Lockport Union-Sun & Journal Online

Local News

November 8, 2012

Town budget approved

Lockport Union-Sun & Journal — TOWN OF LOCKPORT –– The Town of Lockport has a $14.3 million budget in place for 2013, following approval of the spending plan Wednesday night.

The budget features a spending increase of 2.46 percent or $345,699 and would require $5.5 million in taxes, roughly $51,455 or .933 percent increase from 2012. In the budget, Town of Lockport homeowners, for a home assessed at $100,000, would pay on average $695.92, an average decrease of $6.42 from 2012.

“The board worked very hard to make this as much a zero change budget as possible,” said Supervisor Marc R. Smith.

In the Carlisle Gardens and Lincoln Village subdivisions, where the average assessment is $110,000, the average tax bill would fall by about $7. In Lincoln Village, with its average assessment of $70,000, the tax bill would decrease on average by $4.50.

For the town water district, which does not include Carlisle Gardens or Lincoln Village, there will be a 23.74 percent increase in the water tax levy. But the increase in taxes is offset by the use of sales tax revenue in the town’s fire protection district budget lines. That reduced the fire district taxes by over 10 percent.

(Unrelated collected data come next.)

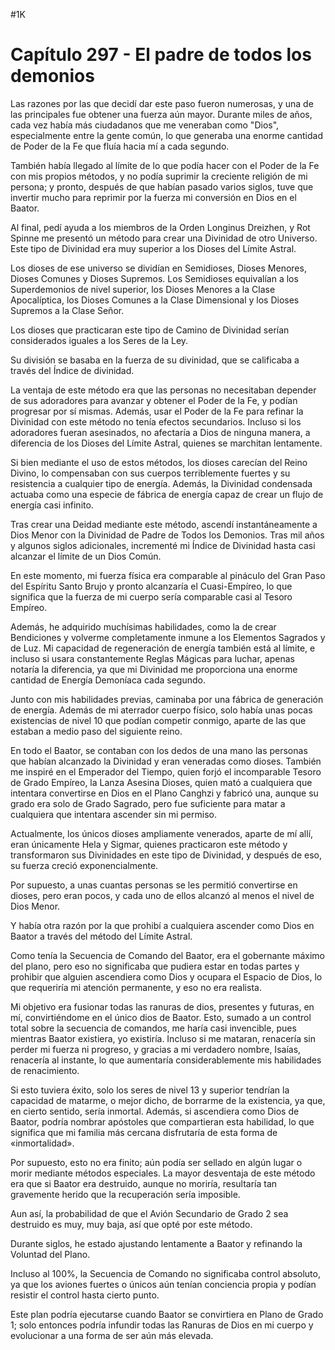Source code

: 
#1K 

# Capítulo 297 - El padre de todos los demonios


Las razones por las que decidí dar este paso fueron numerosas, y una de las principales fue obtener una fuerza aún mayor. Durante miles de años, cada vez había más ciudadanos que me veneraban como "Dios", especialmente entre la gente común, lo que generaba una enorme cantidad de Poder de la Fe que fluía hacia mí a cada segundo.

También había llegado al límite de lo que podía hacer con el Poder de la Fe con mis propios métodos, y no podía suprimir la creciente religión de mi persona; y pronto, después de que habían pasado varios siglos, tuve que invertir mucho para reprimir por la fuerza mi conversión en Dios en el Baator.

Al final, pedí ayuda a los miembros de la Orden Longinus Dreizhen, y Rot Spinne me presentó un método para crear una Divinidad de otro Universo. Este tipo de Divinidad era muy superior a los Dioses del Límite Astral.

Los dioses de ese universo se dividían en Semidioses, Dioses Menores, Dioses Comunes y Dioses Supremos. Los Semidioses equivalían a los Superdemonios de nivel superior, los Dioses Menores a la Clase Apocalíptica, los Dioses Comunes a la Clase Dimensional y los Dioses Supremos a la Clase Señor.

Los dioses que practicaran este tipo de Camino de Divinidad serían considerados iguales a los Seres de la Ley.

Su división se basaba en la fuerza de su divinidad, que se calificaba a través del Índice de divinidad.

La ventaja de este método era que las personas no necesitaban depender de sus adoradores para avanzar y obtener el Poder de la Fe, y podían progresar por sí mismas. Además, usar el Poder de la Fe para refinar la Divinidad con este método no tenía efectos secundarios. Incluso si los adoradores fueran asesinados, no afectaría a Dios de ninguna manera, a diferencia de los Dioses del Límite Astral, quienes se marchitan lentamente.

Si bien mediante el uso de estos métodos, los dioses carecían del Reino Divino, lo compensaban con sus cuerpos terriblemente fuertes y su resistencia a cualquier tipo de energía. Además, la Divinidad condensada actuaba como una especie de fábrica de energía capaz de crear un flujo de energía casi infinito.

Tras crear una Deidad mediante este método, ascendí instantáneamente a Dios Menor con la Divinidad de Padre de Todos los Demonios. Tras mil años y algunos siglos adicionales, incrementé mi Índice de Divinidad hasta casi alcanzar el límite de un Dios Común.

En este momento, mi fuerza física era comparable al pináculo del Gran Paso del Espíritu Santo Brujo y pronto alcanzaría el Cuasi-Empíreo, lo que significa que la fuerza de mi cuerpo sería comparable casi al Tesoro Empíreo.

Además, he adquirido muchísimas habilidades, como la de crear Bendiciones y volverme completamente inmune a los Elementos Sagrados y de Luz. Mi capacidad de regeneración de energía también está al límite, e incluso si usara constantemente Reglas Mágicas para luchar, apenas notaría la diferencia, ya que mi Divinidad me proporciona una enorme cantidad de Energía Demoníaca cada segundo.

Junto con mis habilidades previas, caminaba por una fábrica de generación de energía. Además de mi aterrador cuerpo físico, solo había unas pocas existencias de nivel 10 que podían competir conmigo, aparte de las que estaban a medio paso del siguiente reino.

En todo el Baator, se contaban con los dedos de una mano las personas que habían alcanzado la Divinidad y eran veneradas como dioses. También me inspiré en el Emperador del Tiempo, quien forjó el incomparable Tesoro de Grado Empíreo, la Lanza Asesina Dioses, quien mató a cualquiera que intentara convertirse en Dios en el Plano Canghzi y fabricó una, aunque su grado era solo de Grado Sagrado, pero fue suficiente para matar a cualquiera que intentara ascender sin mi permiso.

Actualmente, los únicos dioses ampliamente venerados, aparte de mí allí, eran únicamente Hela y Sigmar, quienes practicaron este método y transformaron sus Divinidades en este tipo de Divinidad, y después de eso, su fuerza creció exponencialmente.

Por supuesto, a unas cuantas personas se les permitió convertirse en dioses, pero eran pocos, y cada uno de ellos alcanzó al menos el nivel de Dios Menor.

Y había otra razón por la que prohibí a cualquiera ascender como Dios en Baator a través del método del Límite Astral.

Como tenía la Secuencia de Comando del Baator, era el gobernante máximo del plano, pero eso no significaba que pudiera estar en todas partes y prohibir que alguien ascendiera como Dios y ocupara el Espacio de Dios, lo que requeriría mi atención permanente, y eso no era realista.

Mi objetivo era fusionar todas las ranuras de dios, presentes y futuras, en mí, convirtiéndome en el único dios de Baator. Esto, sumado a un control total sobre la secuencia de comandos, me haría casi invencible, pues mientras Baator existiera, yo existiría. Incluso si me mataran, renacería sin perder mi fuerza ni progreso, y gracias a mi verdadero nombre, Isaías, renacería al instante, lo que aumentaría considerablemente mis habilidades de renacimiento.

Si esto tuviera éxito, solo los seres de nivel 13 y superior tendrían la capacidad de matarme, o mejor dicho, de borrarme de la existencia, ya que, en cierto sentido, sería inmortal. Además, si ascendiera como Dios de Baator, podría nombrar apóstoles que compartieran esta habilidad, lo que significa que mi familia más cercana disfrutaría de esta forma de «inmortalidad».

Por supuesto, esto no era finito; aún podía ser sellado en algún lugar o morir mediante métodos especiales. La mayor desventaja de este método era que si Baator era destruido, aunque no moriría, resultaría tan gravemente herido que la recuperación sería imposible.

Aun así, la probabilidad de que el Avión Secundario de Grado 2 sea destruido es muy, muy baja, así que opté por este método.

Durante siglos, he estado ajustando lentamente a Baator y refinando la Voluntad del Plano.

Incluso al 100%, la Secuencia de Comando no significaba control absoluto, ya que los aviones fuertes o únicos aún tenían conciencia propia y podían resistir el control hasta cierto punto.

Este plan podría ejecutarse cuando Baator se convirtiera en Plano de Grado 1; solo entonces podría infundir todas las Ranuras de Dios en mi cuerpo y evolucionar a una forma de ser aún más elevada.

The budget carries a 2 percent salary increase for elected officials. Smith’s new salary would be $50,245, while the four councilmen would be paid $9,664 each, with the member chosen as deputy supervisor earning twice that. Town Clerk Nancy A. Brooks would be paid $49,813; Highway Superintendent David J. Miller $61,379; and Justices Raymond E. Schilling and Leonard G. Tilney Jr. $25,699 each.

Public hearings were held on the budget, special district taxes and fire contracts, prior to the Town Board vote Wednesday. None of the hearings drew a single speaker.

In other town news, the Town Board introduced a new local law that would amend the town code concerning mining.

Currently under section 200 of the code, mining is prohibited anywhere in the town, unless allowed by a special use permit. The prohibition was put in place around 2005, when the town code was updated, Attorney Daniel Seaman said.